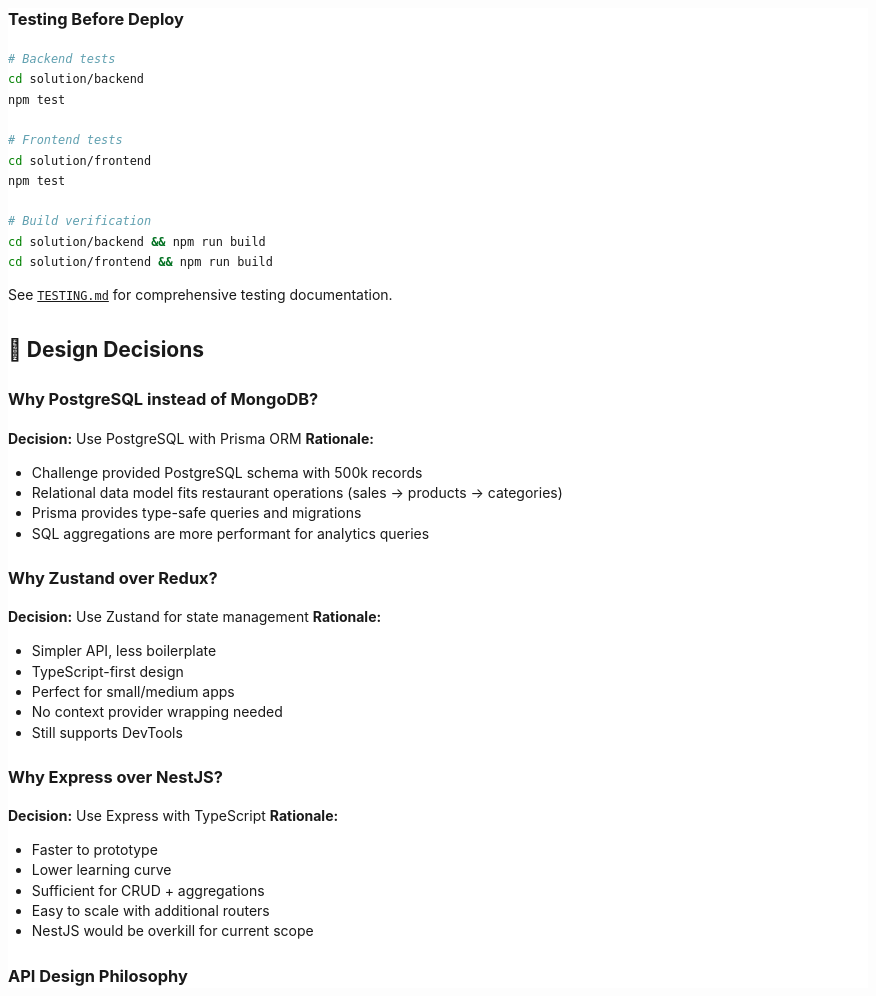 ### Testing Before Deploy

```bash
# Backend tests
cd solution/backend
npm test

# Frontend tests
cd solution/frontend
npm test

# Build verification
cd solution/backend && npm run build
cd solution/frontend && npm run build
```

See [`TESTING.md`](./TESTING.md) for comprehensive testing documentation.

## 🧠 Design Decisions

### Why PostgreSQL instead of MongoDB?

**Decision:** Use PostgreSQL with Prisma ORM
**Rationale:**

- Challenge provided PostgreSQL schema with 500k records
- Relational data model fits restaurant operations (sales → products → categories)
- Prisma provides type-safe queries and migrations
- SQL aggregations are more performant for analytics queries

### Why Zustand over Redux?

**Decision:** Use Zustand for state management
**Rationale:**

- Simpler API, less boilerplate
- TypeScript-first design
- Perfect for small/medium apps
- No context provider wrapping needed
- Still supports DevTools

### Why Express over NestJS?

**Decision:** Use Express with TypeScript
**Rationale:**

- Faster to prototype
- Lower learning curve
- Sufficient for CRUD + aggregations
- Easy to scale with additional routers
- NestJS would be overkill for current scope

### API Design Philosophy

#### [What to do]
If a line of the data above contains "aggregations", copy it out.

#### [Exercise result]
- SQL aggregations are more performant for analytics queries
- Sufficient for CRUD + aggregations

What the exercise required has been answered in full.